Prepare audioset and some key hyperparameters

In [1]:
import pandas as pd

datapath = "audioset/"
train_df = pd.read_csv(datapath+"train.csv", sep="\t")
dev_df = pd.read_csv(datapath+"dev.csv", sep="\t")
eval_df = pd.read_csv(datapath+"eval.csv", sep="\t")

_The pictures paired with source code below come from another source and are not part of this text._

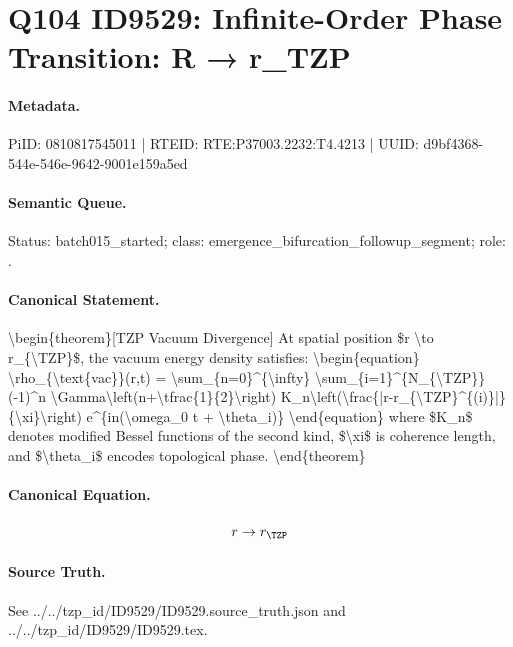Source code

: \section*{Q104 ID9529: Infinite-Order Phase Transition: R → r\_TZP}
\paragraph{Metadata.}
PiID: 0810817545011 | RTEID: RTE:P37003.2232:T4.4213 | UUID: d9bf4368-544e-546e-9642-9001e159a5ed

\paragraph{Semantic Queue.}
Status: batch015\_started; class: emergence\_bifurcation\_followup\_segment; role: .

\paragraph{Canonical Statement.}
\textbackslash{}begin\{theorem\}[TZP Vacuum Divergence] At spatial position \$r \textbackslash{}to r\_\{\textbackslash{}TZP\}\$, the vacuum energy density satisfies: \textbackslash{}begin\{equation\} \textbackslash{}rho\_\{\textbackslash{}text\{vac\}\}(r,t) = \textbackslash{}sum\_\{n=0\}\textasciicircum{}\{\textbackslash{}infty\} \textbackslash{}sum\_\{i=1\}\textasciicircum{}\{N\_\{\textbackslash{}TZP\}\} (-1)\textasciicircum{}n \textbackslash{}Gamma\textbackslash{}left(n+\textbackslash{}tfrac\{1\}\{2\}\textbackslash{}right) K\_n\textbackslash{}left(\textbackslash{}frac\{|r-r\_\{\textbackslash{}TZP\}\textasciicircum{}\{(i)\}|\}\{\textbackslash{}xi\}\textbackslash{}right) e\textasciicircum{}\{in(\textbackslash{}omega\_0 t + \textbackslash{}theta\_i)\} \textbackslash{}end\{equation\} where \$K\_n\$ denotes modified Bessel functions of the second kind, \$\textbackslash{}xi\$ is coherence length, and \$\textbackslash{}theta\_i\$ encodes topological phase. \textbackslash{}end\{theorem\}

\paragraph{Canonical Equation.}
\[
r \to r_{\TZP}
\]

\paragraph{Source Truth.}
See ../../tzp\_id/ID9529/ID9529.source\_truth.json and ../../tzp\_id/ID9529/ID9529.tex.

unique_labels = ['airport', 'bus', 'metro', 'metro_station',
                'park', 'public_square', 'shopping_mall',
                'street_pedestrian', 'street_traffic', 'tram']
label_dict = {}
for ind, c in enumerate(unique_labels):
    label_dict[c] = ind

n_mels = 40
feature_option = "mfcc"
gmm_n_components = 8
gmm_covariance_type = 'diag'

Train

In [2]:
# extract feature
import numpy as np
from Extract_feature import extract_mfcc

# train set
train_files = list(train_df.filename)
train_labels = list(train_df.scene_label)
train_features = []
for filename in train_files:
    wav_file_path = datapath+filename
    mfcc_feature = extract_mfcc(wav_file_path, n_mels=n_mels, option=feature_option)
    train_features.append(mfcc_feature.reshape(1,-1))           # [1, frames*n_features] (flatten)
train_features = np.concatenate(train_features, axis=0)
print(f"train feature size: {train_features.shape}")

# dev set
dev_files = list(dev_df.filename)
dev_labels = list(dev_df.scene_label)
dev_labels = [label_dict[c] for c in dev_labels]
dev_features = []
for filename in dev_files:
    wav_file_path = datapath+filename
    mfcc_feature = extract_mfcc(wav_file_path, n_mels=n_mels, option=feature_option)
    dev_features.append(mfcc_feature.reshape(1,-1))             # [1, frames*n_features] (flatten)
dev_features = np.concatenate(dev_features, axis=0)
print(f"dev feature size: {dev_features.shape}")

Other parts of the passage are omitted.